Dr. Cotter: You know, that is another change I’ve noticed. I do a fair number of CE presentations, and one of the topics I’ve always lectured on is amblyopia. I feel that there are more primary care optometrists out there who are now comfortable with and willing to handle amblyopia in their practices versus 10 to 15 years ago. I think that this is because there is a strong evidence base for treatment, and it seems easier now that we know optical treatment and lesser amounts of patching are effective.
Dr. Freeman: Is there anything additional you would like to share with the readership about the important work you are doing with amblyopia and children’s vision?
Dr. Cotter: Yes, and thanks for asking. We would like for members of the eye care community to partner with us in our on-going studies by helping us recruit eligible children. So, I ask that all practitioners with offices in close proximity to our clinical sites refer patients from their practices who appear to be eligible for the studies.
There are certainly many docs who are not able to provide active vision therapy in their offices for kids with symptomatic CI, so referring them to the CITT-ART study is a win–win for everyone. Parents are usually very grateful to be referred to a NEI-funded clinical trial for which there is no cost to them. It actually makes the referring doc look good. And, of course, the patients will be sent back to the referring doctor’s office after the treatment. Likewise, there are docs who might not be comfortable with treating teenagers with amblyopia, and yet that teenager and his/her family might be very interested in enrolling in a study that is evaluating cutting-edge binocular amblyopia treatment on an iPad which is not presently commercially available. So, refer that patient to a PEDIG ATS-18 site!
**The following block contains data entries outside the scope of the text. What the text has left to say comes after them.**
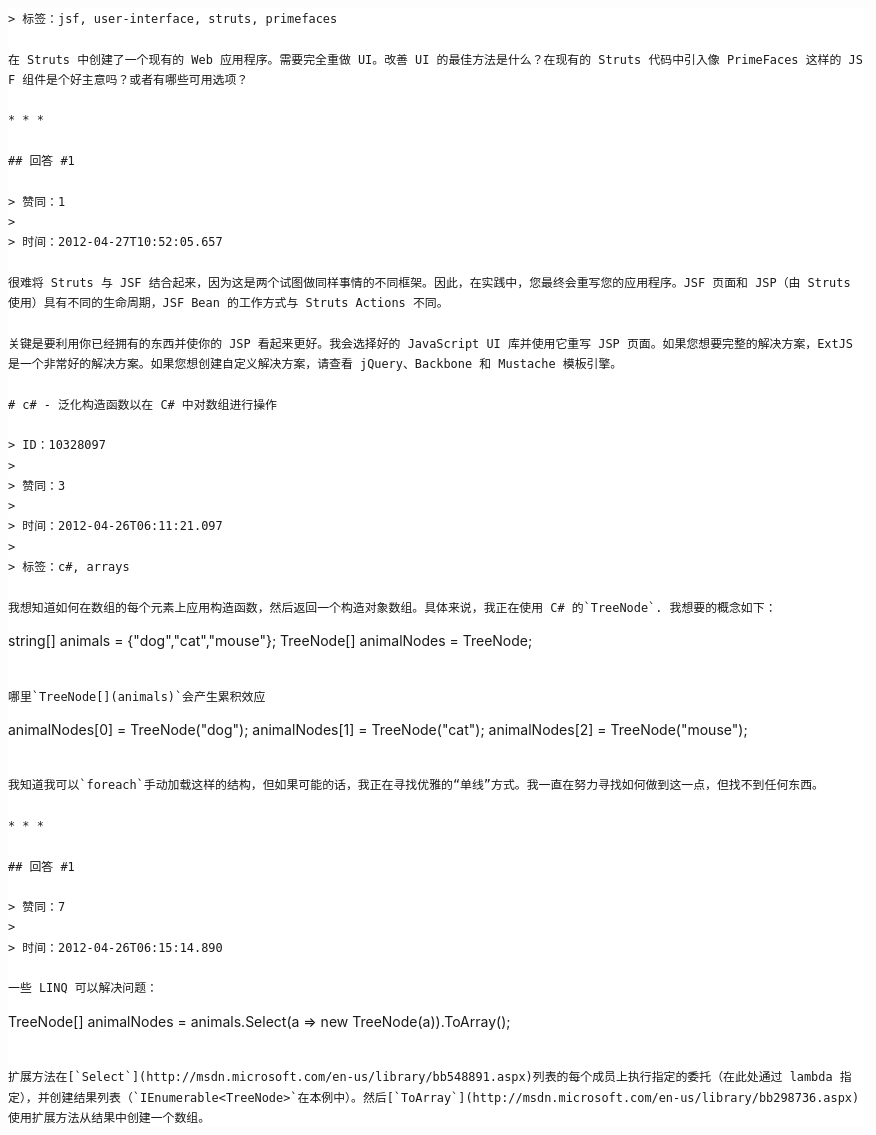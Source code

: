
 ```
> 标签：jsf, user-interface, struts, primefaces

在 Struts 中创建了一个现有的 Web 应用程序。需要完全重做 UI。改善 UI 的最佳方法是什么？在现有的 Struts 代码中引入像 PrimeFaces 这样的 JSF 组件是个好主意吗？或者有哪些可用选项？

* * *

## 回答 #1

> 赞同：1
> 
> 时间：2012-04-27T10:52:05.657

很难将 Struts 与 JSF 结合起来，因为这是两个试图做同样事情的不同框架。因此，在实践中，您最终会重写您的应用程序。JSF 页面和 JSP（由 Struts 使用）具有不同的生命周期，JSF Bean 的工作方式与 Struts Actions 不同。

关键是要利用你已经拥有的东西并使你的 JSP 看起来更好。我会选择好的 JavaScript UI 库并使用它重写 JSP 页面。如果您想要完整的解决方案，ExtJS 是一个非常好的解决方案。如果您想创建自定义解决方案，请查看 jQuery、Backbone 和 Mustache 模板引擎。

# c# - 泛化构造函数以在 C# 中对数组进行操作

> ID：10328097
> 
> 赞同：3
> 
> 时间：2012-04-26T06:11:21.097
> 
> 标签：c#, arrays

我想知道如何在数组的每个元素上应用构造函数，然后返回一个构造对象数组。具体来说，我正在使用 C# 的`TreeNode`. 我想要的概念如下：

```
string[] animals = {"dog","cat","mouse"};
TreeNode[] animalNodes = TreeNode[](animals); 
```

哪里`TreeNode[](animals)`会产生累积效应

```
animalNodes[0] = TreeNode("dog");
animalNodes[1] = TreeNode("cat");
animalNodes[2] = TreeNode("mouse"); 
```

我知道我可以`foreach`手动加载这样的结构，但如果可能的话，我正在寻找优雅的“单线”方式。我一直在努力寻找如何做到这一点，但找不到任何东西。

* * *

## 回答 #1

> 赞同：7
> 
> 时间：2012-04-26T06:15:14.890

一些 LINQ 可以解决问题：

```
TreeNode[] animalNodes = animals.Select(a => new TreeNode(a)).ToArray(); 
```

扩展方法在[`Select`](http://msdn.microsoft.com/en-us/library/bb548891.aspx)列表的每个成员上执行指定的委托（在此处通过 lambda 指定），并创建结果列表（`IEnumerable<TreeNode>`在本例中）。然后[`ToArray`](http://msdn.microsoft.com/en-us/library/bb298736.aspx)使用扩展方法从结果中创建一个数组。

```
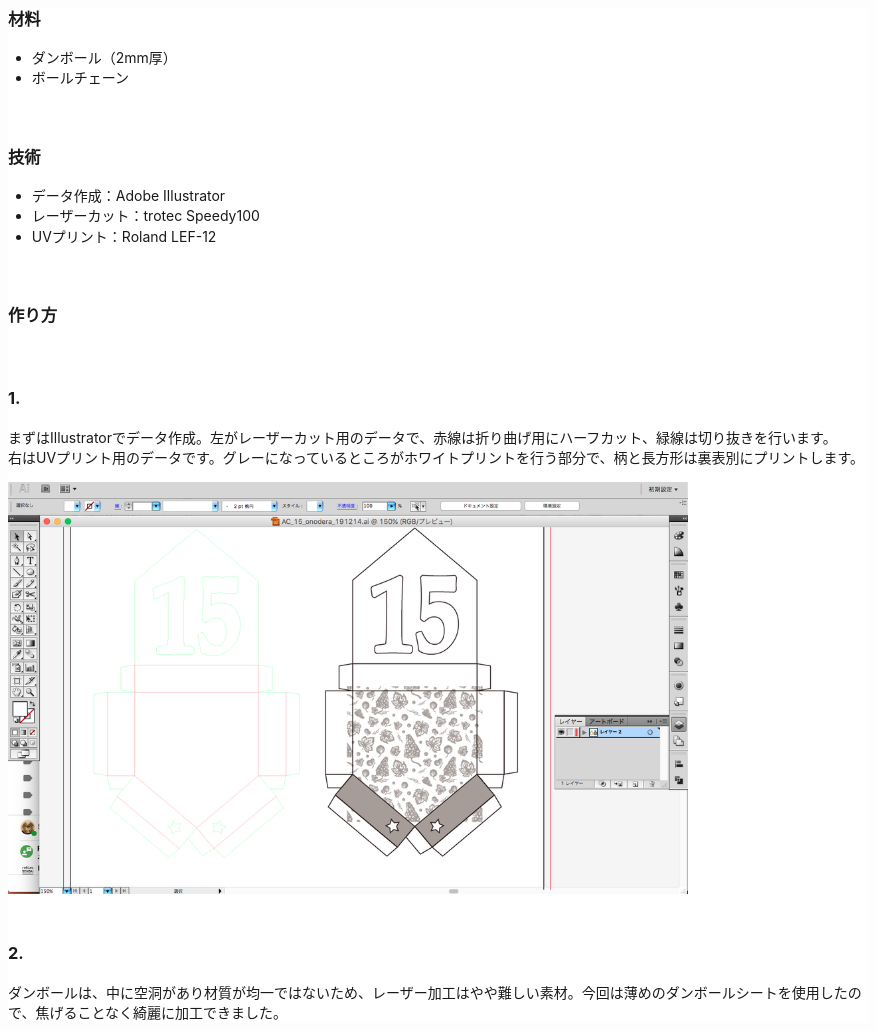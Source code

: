 ### **材料**

* ダンボール（2mm厚）
* ボールチェーン

<br>

### **技術**

* データ作成：Adobe Illustrator
* レーザーカット：trotec Speedy100
* UVプリント：Roland LEF-12

<br>

### **作り方**
<br>

### **1.**<br>
まずはIllustratorでデータ作成。左がレーザーカット用のデータで、赤線は折り曲げ用にハーフカット、緑線は切り抜きを行います。<br>
右はUVプリント用のデータです。グレーになっているところがホワイトプリントを行う部分で、柄と長方形は裏表別にプリントします。<br>

<img src="../assets/2019/1215/02.png" width="680" alt="hi" class="inline"/>
<br><br>

### **2.**<br>
ダンボールは、中に空洞があり材質が均一ではないため、レーザー加工はやや難しい素材。今回は薄めのダンボールシートを使用したので、焦げることなく綺麗に加工できました。<br>
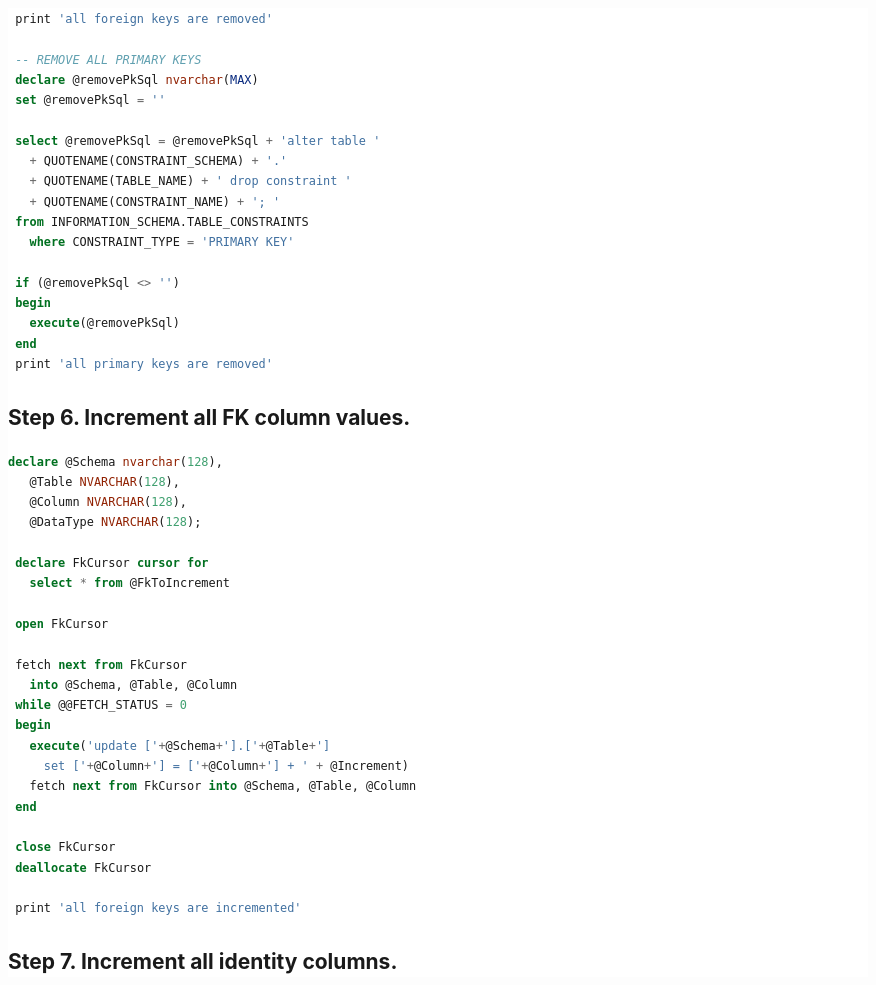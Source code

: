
 ``` sql
 print 'all foreign keys are removed'

 -- REMOVE ALL PRIMARY KEYS
 declare @removePkSql nvarchar(MAX) 
 set @removePkSql = '' 

 select @removePkSql = @removePkSql + 'alter table ' 
   + QUOTENAME(CONSTRAINT_SCHEMA) + '.' 
   + QUOTENAME(TABLE_NAME) + ' drop constraint ' 
   + QUOTENAME(CONSTRAINT_NAME) + '; ' 
 from INFORMATION_SCHEMA.TABLE_CONSTRAINTS
   where CONSTRAINT_TYPE = 'PRIMARY KEY'

 if (@removePkSql <> '')
 begin
   execute(@removePkSql)
 end
 print 'all primary keys are removed'
 ```

## Step 6\. Increment all FK column values.

``` sql
declare @Schema nvarchar(128),
   @Table NVARCHAR(128),
   @Column NVARCHAR(128),
   @DataType NVARCHAR(128);

 declare FkCursor cursor for 
   select * from @FkToIncrement

 open FkCursor

 fetch next from FkCursor 
   into @Schema, @Table, @Column
 while @@FETCH_STATUS = 0
 begin
   execute('update ['+@Schema+'].['+@Table+'] 
     set ['+@Column+'] = ['+@Column+'] + ' + @Increment)
   fetch next from FkCursor into @Schema, @Table, @Column
 end

 close FkCursor
 deallocate FkCursor

 print 'all foreign keys are incremented'
```

## Step 7\. Increment all identity columns.
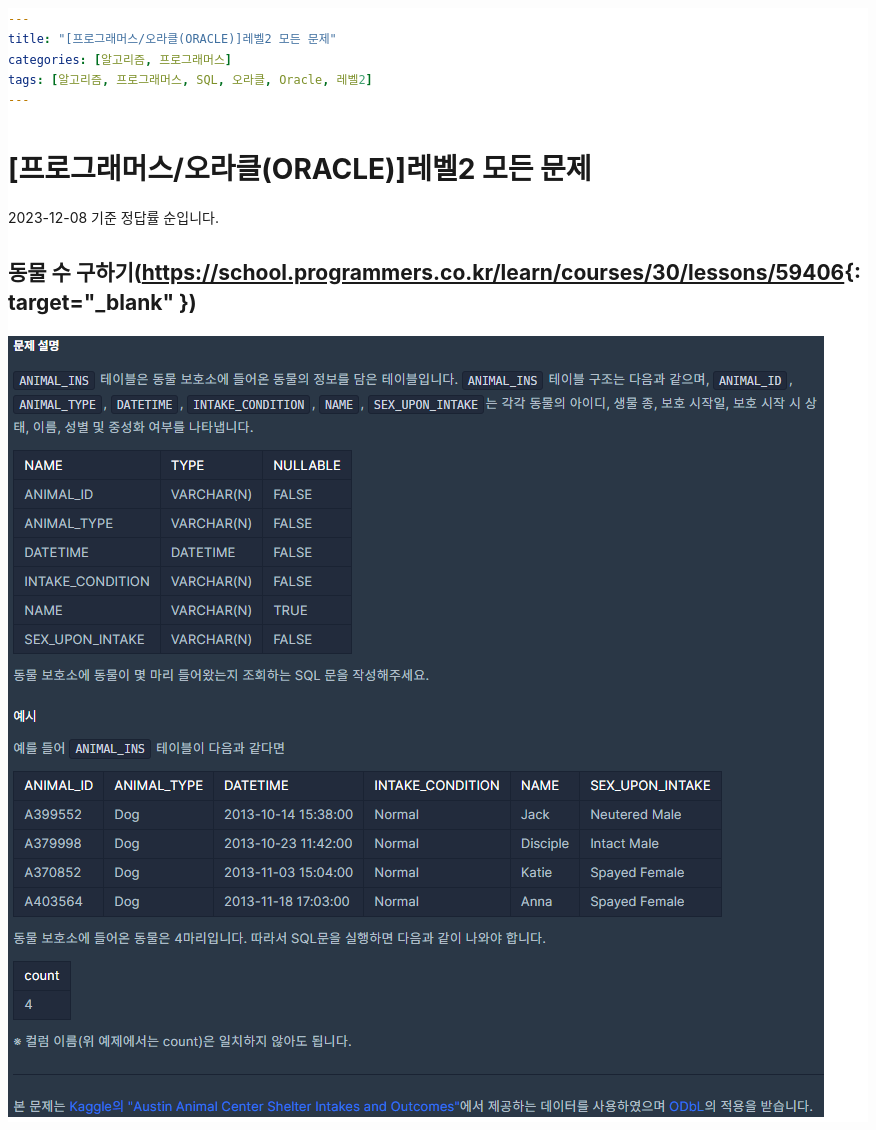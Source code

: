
 ```yaml
---
title: "[프로그래머스/오라클(ORACLE)]레벨2 모든 문제"
categories: [알고리즘, 프로그래머스]
tags: [알고리즘, 프로그래머스, SQL, 오라클, Oracle, 레벨2]
---
```


# [프로그래머스/오라클(ORACLE)]레벨2 모든 문제

2023-12-08 기준 정답률 순입니다.

## 동물 수 구하기(<https://school.programmers.co.kr/learn/courses/30/lessons/59406>{: target="_blank" })

![동물 수 구하기(1)](/assets/img/posts/algorithm/sql/programmers-sql-level-2-by-oracle/동물-수-구하기(1).png)
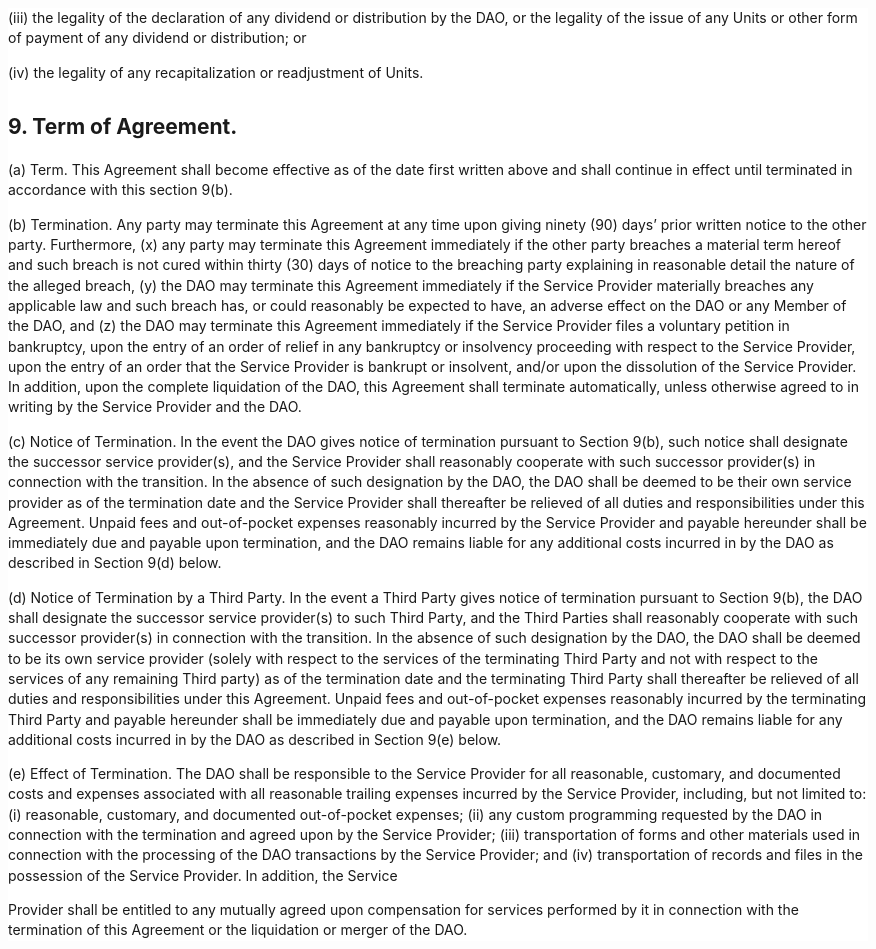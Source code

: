 (iii)	the legality of the declaration of any dividend or distribution by the DAO, or the legality of the issue of any Units or other form of payment of any dividend or distribution; or
 
(iv)	the legality of any recapitalization or readjustment of Units.

## 9.	Term of Agreement.

(a)	Term. This Agreement shall become effective as of the date first written above and shall continue in effect until terminated in accordance with this section 9(b).

(b)	Termination. Any party may terminate this Agreement at any time upon giving ninety (90) days’ prior written notice to the other party. Furthermore, (x) any party may terminate this Agreement immediately if the other party breaches a material term hereof and such breach is not cured within thirty (30) days of notice to the breaching party explaining in reasonable detail the nature of the alleged breach, (y) the DAO may terminate this Agreement immediately if the Service Provider materially breaches any applicable law and such breach has, or could reasonably be expected to have, an adverse effect on the DAO or any Member of the DAO, and (z) the DAO may terminate this Agreement immediately if the Service Provider files a voluntary petition in bankruptcy, upon the entry of an order of relief in any bankruptcy or insolvency proceeding with respect to the Service Provider, upon the entry of an order that the Service Provider is bankrupt or insolvent, and/or upon the dissolution of the Service Provider. In addition, upon the complete liquidation of the DAO, this Agreement shall terminate  automatically, unless otherwise agreed to in writing by the Service Provider and the DAO.

(c)	Notice of Termination. In the event the DAO gives notice of termination  pursuant to Section 9(b), such notice shall designate the successor service provider(s), and the Service Provider shall reasonably cooperate with such successor provider(s) in connection with the transition. In the absence of such designation by the DAO, the DAO shall be deemed to be their own service provider as of the termination date and the Service Provider shall thereafter be relieved of all duties and responsibilities under this Agreement.   Unpaid fees and out-of-pocket expenses reasonably incurred by the Service Provider and payable hereunder shall be immediately due and payable upon termination, and the DAO remains liable for any additional costs incurred in by the DAO as described in Section 9(d) below.

(d)	Notice of Termination by a Third Party. In the event a Third Party gives notice of termination pursuant to Section 9(b), the DAO shall designate the successor service provider(s) to such Third Party, and the Third Parties shall reasonably cooperate with such successor provider(s) in connection with the transition. In the absence of such designation by the DAO, the DAO shall be deemed  to be its own service provider (solely with respect to the services of the terminating Third Party and not with respect to the services of any remaining Third party) as of the termination date and the terminating Third Party shall thereafter be relieved of all duties and responsibilities under this Agreement. Unpaid fees and out-of-pocket expenses reasonably incurred by the terminating Third Party and payable hereunder shall be immediately due and payable upon termination, and the DAO remains liable for any additional costs incurred in by the DAO as described in Section 9(e) below.

(e)	Effect of Termination. The DAO shall be responsible to the Service Provider for all reasonable, customary, and documented costs and expenses associated with all reasonable trailing expenses incurred by the Service Provider, including, but not limited to: (i) reasonable, customary, and documented out-of-pocket expenses; (ii) any custom programming requested by the DAO in connection with the termination and agreed upon by the Service Provider; (iii) transportation of forms and other materials used in connection with the processing of the DAO transactions by the Service Provider; and
(iv) transportation of records and files in the possession of the Service Provider. In addition, the Service
 
Provider shall be entitled to any mutually agreed upon compensation for services performed by it in connection with the termination of this Agreement or the liquidation or merger of the DAO.
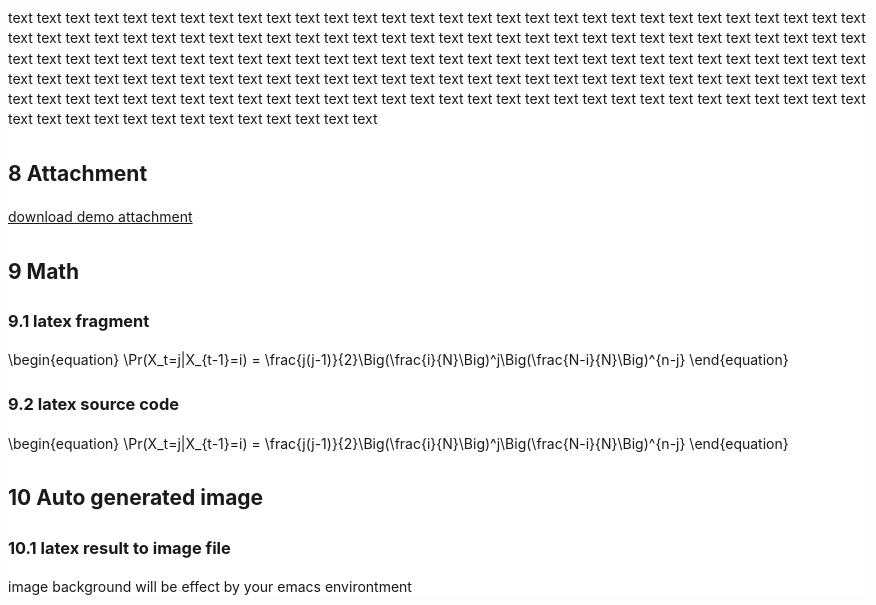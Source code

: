 <p>
text text text text text text text text text text text text text
text text text text text text text text text text text text text
text text text text text text text text text text text text text
text text text text text text text text text text text text text
text text text text text text text text text text text text text
text text text text text text text text text text text text text
text text text text text text text text text text text text text
text text text text text text text text text text text text text
text text text text text text text text text text text text text
text text text text text text text text text text text text text
text text text text text text text text text text text text text
text text text text text text text text text text text text text
text text text text text text text
</p>
</div>
</div>
</div>
<div id="outline-container-sec-8" class="outline-2">
<h2 id="sec-8"><span class="section-number-2">8</span> Attachment</h2>
<div class="outline-text-2" id="text-8">
<p>
<a href="../downloads/demo_attachment_Texlive_%E5%AE%98%E6%96%B9%E6%8C%87%E5%8D%97_zh-cn.pdf">download demo attachment</a>
</p>
</div>
</div>

<div id="outline-container-sec-9" class="outline-2">
<h2 id="sec-9"><span class="section-number-2">9</span> Math</h2>
<div class="outline-text-2" id="text-9">
</div>
<div id="outline-container-sec-9-1" class="outline-3">
<h3 id="sec-9-1"><span class="section-number-3">9.1</span> latex fragment</h3>
<div class="outline-text-3" id="text-9-1">
\begin{equation}
\Pr(X_t=j|X_{t-1}=i) = \frac{j(j-1)}{2}\Big(\frac{i}{N}\Big)^j\Big(\frac{N-i}{N}\Big)^{n-j}
\end{equation}
</div>
</div>
<div id="outline-container-sec-9-2" class="outline-3">
<h3 id="sec-9-2"><span class="section-number-3">9.2</span> latex source code</h3>
<div class="outline-text-3" id="text-9-2">
\begin{equation}
\Pr(X_t=j|X_{t-1}=i) = \frac{j(j-1)}{2}\Big(\frac{i}{N}\Big)^j\Big(\frac{N-i}{N}\Big)^{n-j}
\end{equation}
</div>
</div>
</div>
<div id="outline-container-sec-10" class="outline-2">
<h2 id="sec-10"><span class="section-number-2">10</span> Auto generated image</h2>
<div class="outline-text-2" id="text-10">
</div><div id="outline-container-sec-10-1" class="outline-3">
<h3 id="sec-10-1"><span class="section-number-3">10.1</span> latex result to image file</h3>
<div class="outline-text-3" id="text-10-1">
<p>
image background will be effect by your emacs environtment
</p>

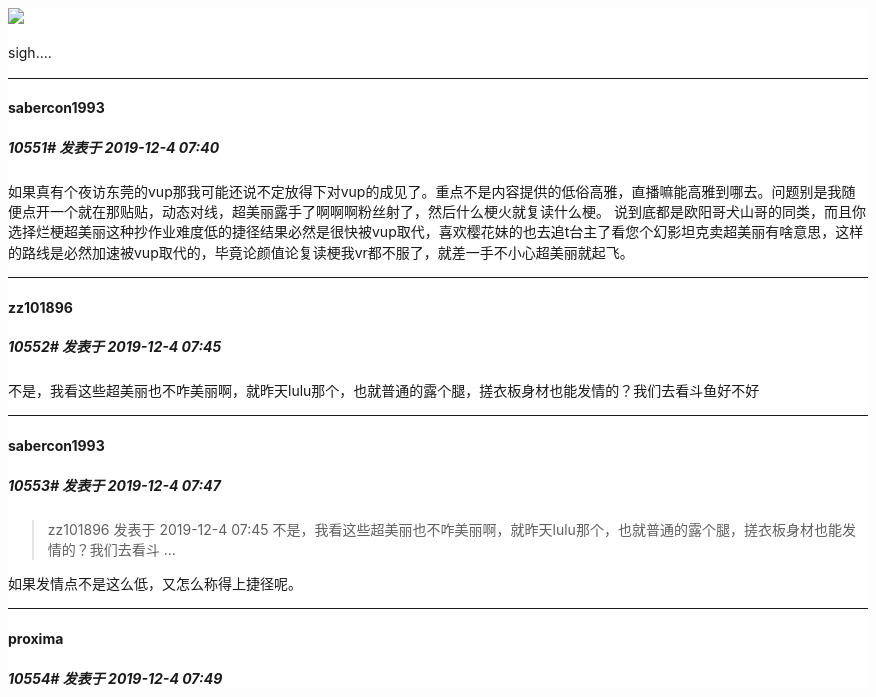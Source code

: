 
<img src="https://files.catbox.moe/mpm8vw.jpg" referrerpolicy="no-referrer">

sigh....







-----

####  sabercon1993  
##### 10551#       发表于 2019-12-4 07:40




如果真有个夜访东莞的vup那我可能还说不定放得下对vup的成见了。重点不是内容提供的低俗高雅，直播嘛能高雅到哪去。问题别是我随便点开一个就在那贴贴，动态对线，超美丽露手了啊啊啊粉丝射了，然后什么梗火就复读什么梗。 说到底都是欧阳哥犬山哥的同类，而且你选择烂梗超美丽这种抄作业难度低的捷径结果必然是很快被vup取代，喜欢樱花妹的也去追t台主了看您个幻影坦克卖超美丽有啥意思，这样的路线是必然加速被vup取代的，毕竟论颜值论复读梗我vr都不服了，就差一手不小心超美丽就起飞。







-----

####  zz101896  
##### 10552#       发表于 2019-12-4 07:45




不是，我看这些超美丽也不咋美丽啊，就昨天lulu那个，也就普通的露个腿，搓衣板身材也能发情的？我们去看斗鱼好不好







-----

####  sabercon1993  
##### 10553#       发表于 2019-12-4 07:47



<blockquote>zz101896 发表于 2019-12-4 07:45
不是，我看这些超美丽也不咋美丽啊，就昨天lulu那个，也就普通的露个腿，搓衣板身材也能发情的？我们去看斗 ...</blockquote>
如果发情点不是这么低，又怎么称得上捷径呢。







-----

####  proxima  
##### 10554#       发表于 2019-12-4 07:49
Dr. Freeman: Where would an eye care provider go to find the sites or find how to refer somebody?
Dr. Cotter: For CITT-ART, the website is http://citt-art.com. For PEDIG, people can go to http://www.pedig.net to find out where the nearest PEDIG investigator is located and the studies that are currently recruiting. The clinicaltrials.gov website also has information about the trials.
Dr. Freeman: Anything else that you would like to add?
Dr. Cotter: Yes—I should mention that the views that I have expressed to you are mine only, and do not represent those of the PEDIG, the American Academy of Optometry, MBKU, or any other professional organization to which I belong.